Word for word, restate the lines from the top of the records below through the line with "relaxation errors. \\", both included, with no pictures in the result.
(PROVIDED DATA begins)
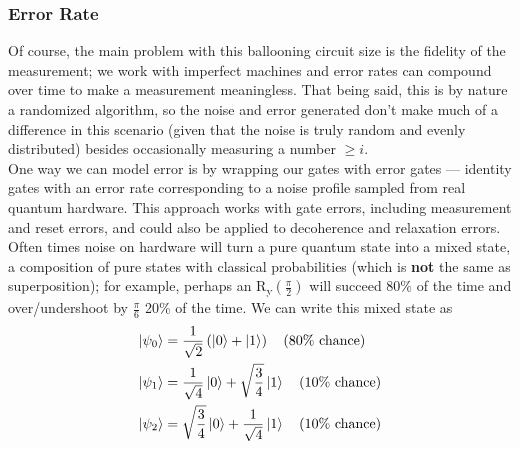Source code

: \documentclass[12pt]{article}
\begin{document}
\subsubsection{Error Rate}
Of course, the main problem with this ballooning circuit size is the fidelity of the measurement; we work with imperfect machines and error rates can compound over time to make a measurement meaningless. 
That being said, this is by nature a randomized algorithm, so the noise and error generated don't make much of a difference in this scenario (given that the noise is truly random and evenly distributed) besides occasionally measuring a number $ \geq i$. \\
\indent One way we can model error is by wrapping our gates with error gates --- identity gates with an error rate corresponding to a noise profile sampled from real quantum hardware. This approach works with gate errors, including measurement and reset errors, and could also be applied to decoherence and relaxation errors. \\
\indent Often times noise on hardware will turn a pure quantum state into a mixed state, a composition of pure states with classical probabilities (which is \textbf{not} the same as superposition); for example, perhaps an R\textsubscript{y}$\left(\frac{\pi}{2}\right)$ will succeed $80\%$ of the time and over/undershoot by $\frac{\pi}{6}$ 20\% of the time. We can write this mixed state as
\begin{align*}
\ket{\psi_0} &= \frac{1}{\sqrt{2}} \left( \ket{0} + \ket{1} \right) \ \ \ \text{(80\% chance)} \\
\ket{\psi_1} &= \frac{1}{\sqrt{4}} \ket{0} + \sqrt{\frac{3}{4}} \ket{1} \ \ \ \text{(10\% chance)} \\
\ket{\psi_2} &= \sqrt{\frac{3}{4}} \ket{0} + \frac{1}{\sqrt{4}} \ket{1} \ \ \ \text{(10\% chance)}
\end{align*}
\end{document}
(PROVIDED DATA ends)
EXERCISE RESPONSE »
Source code

: \documentclass[12pt]{article}
\begin{document}
\subsubsection{Error Rate}
Of course, the main problem with this ballooning circuit size is the fidelity of the measurement; we work with imperfect machines and error rates can compound over time to make a measurement meaningless. 
That being said, this is by nature a randomized algorithm, so the noise and error generated don't make much of a difference in this scenario (given that the noise is truly random and evenly distributed) besides occasionally measuring a number $ \geq i$. \\
\indent One way we can model error is by wrapping our gates with error gates --- identity gates with an error rate corresponding to a noise profile sampled from real quantum hardware. This approach works with gate errors, including measurement and reset errors, and could also be applied to decoherence and relaxation errors. \\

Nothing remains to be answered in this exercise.